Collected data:
━━━━━━━━━━━━━━━━━━━━━━━━━━━━━━

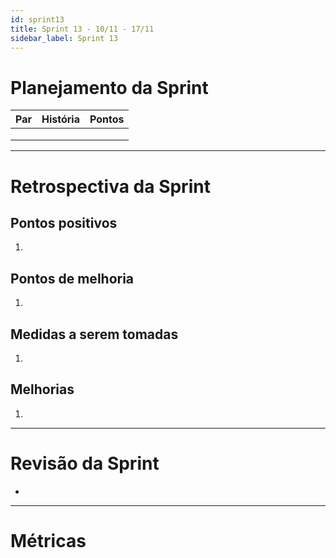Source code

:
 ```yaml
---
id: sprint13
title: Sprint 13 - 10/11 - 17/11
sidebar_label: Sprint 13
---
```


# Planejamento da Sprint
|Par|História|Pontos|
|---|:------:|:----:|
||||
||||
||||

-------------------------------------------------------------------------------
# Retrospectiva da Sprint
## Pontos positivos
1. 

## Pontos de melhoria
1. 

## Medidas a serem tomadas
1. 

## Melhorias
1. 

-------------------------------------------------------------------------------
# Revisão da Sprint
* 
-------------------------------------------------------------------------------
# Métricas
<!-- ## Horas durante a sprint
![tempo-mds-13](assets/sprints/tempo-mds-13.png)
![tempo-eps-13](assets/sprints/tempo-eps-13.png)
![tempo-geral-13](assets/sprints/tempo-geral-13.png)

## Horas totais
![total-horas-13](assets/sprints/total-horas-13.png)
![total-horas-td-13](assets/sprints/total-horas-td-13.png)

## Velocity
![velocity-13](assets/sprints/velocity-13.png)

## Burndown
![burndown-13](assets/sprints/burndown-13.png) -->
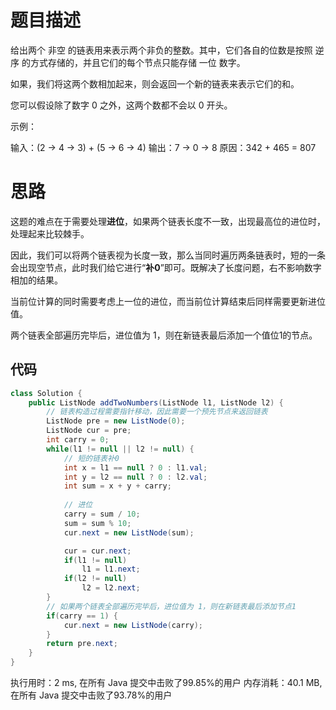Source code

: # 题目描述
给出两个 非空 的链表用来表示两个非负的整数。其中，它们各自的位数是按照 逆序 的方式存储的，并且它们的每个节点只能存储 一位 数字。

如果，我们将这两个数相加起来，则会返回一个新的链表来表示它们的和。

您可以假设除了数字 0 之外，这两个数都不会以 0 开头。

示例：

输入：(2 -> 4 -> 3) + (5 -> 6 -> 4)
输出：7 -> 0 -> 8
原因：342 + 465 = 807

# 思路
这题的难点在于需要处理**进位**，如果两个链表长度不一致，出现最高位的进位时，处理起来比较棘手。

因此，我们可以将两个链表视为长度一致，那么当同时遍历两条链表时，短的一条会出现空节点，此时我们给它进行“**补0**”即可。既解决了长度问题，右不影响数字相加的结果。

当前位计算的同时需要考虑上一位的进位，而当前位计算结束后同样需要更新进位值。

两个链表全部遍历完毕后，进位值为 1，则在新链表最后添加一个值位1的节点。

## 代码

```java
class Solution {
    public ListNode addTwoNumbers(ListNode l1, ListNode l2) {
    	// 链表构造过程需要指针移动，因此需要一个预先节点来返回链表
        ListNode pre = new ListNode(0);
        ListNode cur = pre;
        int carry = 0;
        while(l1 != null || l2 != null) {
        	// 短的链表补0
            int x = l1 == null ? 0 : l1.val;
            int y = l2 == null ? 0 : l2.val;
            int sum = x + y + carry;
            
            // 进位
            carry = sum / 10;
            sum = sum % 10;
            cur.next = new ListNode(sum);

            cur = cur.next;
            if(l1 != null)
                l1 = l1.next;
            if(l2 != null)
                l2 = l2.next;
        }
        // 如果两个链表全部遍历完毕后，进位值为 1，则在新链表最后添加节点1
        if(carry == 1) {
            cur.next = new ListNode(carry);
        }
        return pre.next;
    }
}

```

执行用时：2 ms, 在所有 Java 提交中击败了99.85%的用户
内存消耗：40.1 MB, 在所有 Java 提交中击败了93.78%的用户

━━━━━━━━━━━━━━━━━━━━━━━━━━━━━━

If a line in the entries above contains "carry", include it in the count, then report only the total.

5